> _WORK INSTRUCTION_
After reading the data below, copy out every line that contains the word "xamarin".

> _EXERCISE INPUTS_
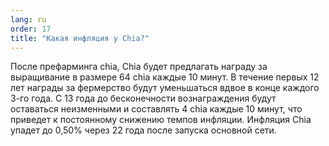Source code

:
 ```yaml
---
lang: ru
order: 17
title: "Какая инфляция у Chia?"
---
```


После префарминга chia, Chia будет предлагать награду за выращивание в размере 64 сhia каждые 10 минут. В течение первых 12 лет награды за фермерство будут уменьшаться вдвое в конце каждого 3-го года. С 13 года до бесконечности вознаграждения будут оставаться неизменными и составлять 4 chia каждые 10 минут, что приведет к постоянному снижению темпов инфляции. Инфляция Chia упадет до 0,50% через 22 года после запуска основной сети.
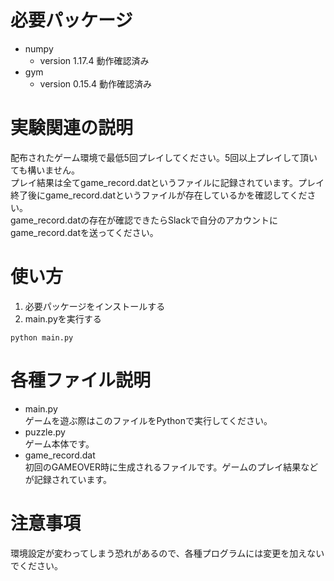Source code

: # 必要パッケージ
- numpy 
    - version 1.17.4 動作確認済み
- gym  
    - version 0.15.4 動作確認済み

# 実験関連の説明
配布されたゲーム環境で最低5回プレイしてください。5回以上プレイして頂いても構いません。<br>
プレイ結果は全てgame_record.datというファイルに記録されています。プレイ終了後にgame_record.datというファイルが存在しているかを確認してください。<br>
game_record.datの存在が確認できたらSlackで自分のアカウントにgame_record.datを送ってください。

# 使い方
1. 必要パッケージをインストールする
2. main.pyを実行する
```
python main.py
```

# 各種ファイル説明
- main.py<br>
    ゲームを遊ぶ際はこのファイルをPythonで実行してください。
- puzzle.py<br>
    ゲーム本体です。
- game_record.dat<br>
    初回のGAMEOVER時に生成されるファイルです。ゲームのプレイ結果などが記録されています。

# 注意事項
環境設定が変わってしまう恐れがあるので、各種プログラムには変更を加えないでください。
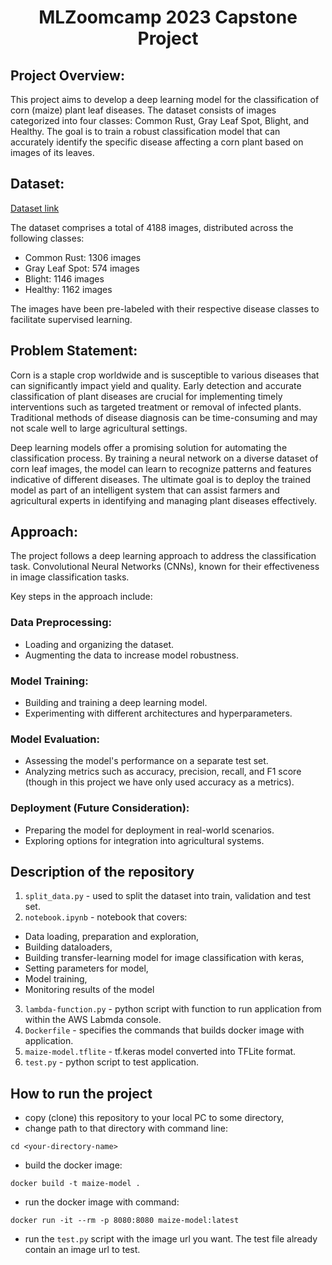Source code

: <center><h1 align="center">MLZoomcamp 2023 Capstone Project</h1></center>

## Project Overview:
This project aims to develop a deep learning model for the classification of corn (maize) plant leaf diseases. The dataset consists of images categorized into four classes: Common Rust, Gray Leaf Spot, Blight, and Healthy. The goal is to train a robust classification model that can accurately identify the specific disease affecting a corn plant based on images of its leaves.

## Dataset:
<a href="https://www.kaggle.com/datasets/smaranjitghose/corn-or-maize-leaf-disease-dataset"> Dataset link </a> 

The dataset comprises a total of 4188 images, distributed across the following classes:

* Common Rust: 1306 images
* Gray Leaf Spot: 574 images
* Blight: 1146 images
* Healthy: 1162 images

The images have been pre-labeled with their respective disease classes to facilitate supervised learning.

## Problem Statement:
Corn is a staple crop worldwide and is susceptible to various diseases that can significantly impact yield and quality. Early detection and accurate classification of plant diseases are crucial for implementing timely interventions such as targeted treatment or removal of infected plants. Traditional methods of disease diagnosis can be time-consuming and may not scale well to large agricultural settings.

Deep learning models offer a promising solution for automating the classification process. By training a neural network on a diverse dataset of corn leaf images, the model can learn to recognize patterns and features indicative of different diseases. The ultimate goal is to deploy the trained model as part of an intelligent system that can assist farmers and agricultural experts in identifying and managing plant diseases effectively.

## Approach:
The project follows a deep learning approach to address the classification task. Convolutional Neural Networks (CNNs), known for their effectiveness in image classification tasks.

Key steps in the approach include:

### Data Preprocessing:
* Loading and organizing the dataset.
* Augmenting the data to increase model robustness.

### Model Training:
* Building and training a deep learning model.
* Experimenting with different architectures and hyperparameters.

### Model Evaluation:
* Assessing the model's performance on a separate test set.
* Analyzing metrics such as accuracy, precision, recall, and F1 score (though in this project we have only used accuracy as a metrics).

### Deployment (Future Consideration):
* Preparing the model for deployment in real-world scenarios.
* Exploring options for integration into agricultural systems.


## Description of the repository

1) `split_data.py` - used to split the dataset into train, validation and test set.
2) `notebook.ipynb` - notebook that covers:
  * Data loading, preparation and exploration,
  * Building dataloaders,
  * Building transfer-learning model for image classification with keras,
  * Setting parameters for model,
  * Model training,
  * Monitoring results of the model

3) `lambda-function.py` -  python script with function to run application from within the AWS Labmda console.
4) `Dockerfile` - specifies the commands that builds docker image with application.
5) `maize-model.tflite` - tf.keras model converted into TFLite format.
6) `test.py` - python script to test application.


## How to run the project

* copy (clone) this repository to your local PC to some directory,
* change path to that directory with command line:
```
cd <your-directory-name>
```
* build the docker image:
```
docker build -t maize-model .
```
* run the docker image with command:
```
docker run -it --rm -p 8080:8080 maize-model:latest
```
* run the `test.py` script with the image url you want. The test file already contain an image url to test.
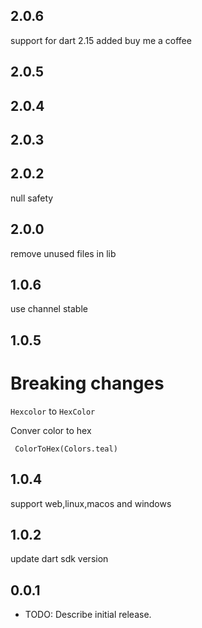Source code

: ## 2.0.6
support for dart 2.15
added buy me a coffee
## 2.0.5


## 2.0.4

## 2.0.3

## 2.0.2
null safety

## 2.0.0
remove unused files in lib

## 1.0.6

use channel stable

## 1.0.5
# Breaking changes 
```Hexcolor``` to ```HexColor```

Conver color to hex

``` ColorToHex(Colors.teal)```

## 1.0.4

support web,linux,macos and windows

## 1.0.2 
update dart sdk version

## 0.0.1

* TODO: Describe initial release.
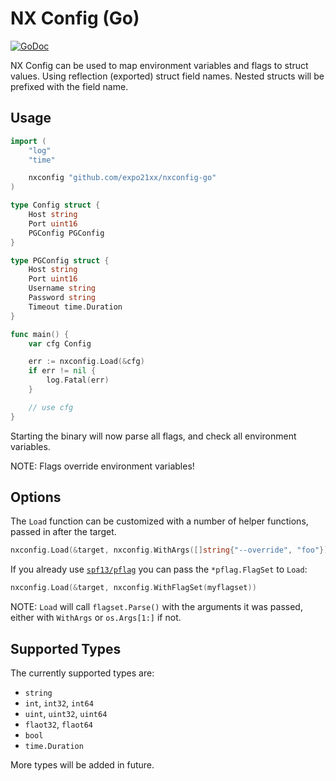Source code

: # NX Config (Go)

[![GoDoc](https://pkg.go.dev/github.com/expo21xx/nxconfig-go?status.svg)](http://pkg.go.dev/github.com/expo21xx/nxconfig-go)

NX Config can be used to map environment variables and flags to struct values.
Using reflection (exported) struct field names. Nested structs will be prefixed with the field name.

## Usage

```go
import (
    "log"
    "time"

    nxconfig "github.com/expo21xx/nxconfig-go"
)

type Config struct {
    Host string
    Port uint16
    PGConfig PGConfig
}

type PGConfig struct {
    Host string
    Port uint16
    Username string
    Password string
    Timeout time.Duration
}

func main() {
    var cfg Config

    err := nxconfig.Load(&cfg)
    if err != nil {
        log.Fatal(err)
    }

    // use cfg
}
```

Starting the binary will now parse all flags, and check all environment variables.

NOTE: Flags override environment variables!

## Options

The `Load` function can be customized with a number of helper functions, passed in after the target.

```go
nxconfig.Load(&target, nxconfig.WithArgs([]string{"--override", "foo"}), nxconfig.WithEnv([]string{}))
```

If you already use [`spf13/pflag`](https://github.com/spf13/pflag) you can pass the `*pflag.FlagSet` to `Load`:

```go
nxconfig.Load(&target, nxconfig.WithFlagSet(myflagset))
```
NOTE: `Load` will call `flagset.Parse()` with the arguments it was passed, either with `WithArgs` or `os.Args[1:]` if not.


## Supported Types

The currently supported types are:

- `string`
- `int`, `int32`, `int64`
- `uint`, `uint32`, `uint64`
- `flaot32`, `flaot64`
- `bool`
- `time.Duration`

More types will be added in future.

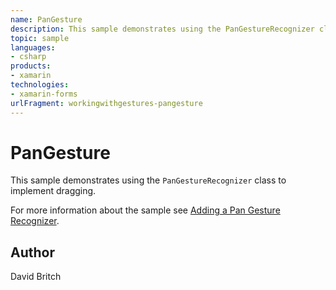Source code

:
 ```yaml
---
name: PanGesture
description: This sample demonstrates using the PanGestureRecognizer class to implement dragging. For more information about the sample see Adding a Pan Gesture Recognizer.
topic: sample
languages:
- csharp
products:
- xamarin
technologies:
- xamarin-forms
urlFragment: workingwithgestures-pangesture
---
```

PanGesture
==========

This sample demonstrates using the `PanGestureRecognizer` class to implement dragging.

For more information about the sample see [Adding a Pan Gesture Recognizer](http://developer.xamarin.com/guides/xamarin-forms/user-interface/gestures/pan/).

Author
------

David Britch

> _RESPONSE BELOW_
- xamarin
- xamarin-forms
For more information about the sample see [Adding a Pan Gesture Recognizer](http://developer.xamarin.com/guides/xamarin-forms/user-interface/gestures/pan/).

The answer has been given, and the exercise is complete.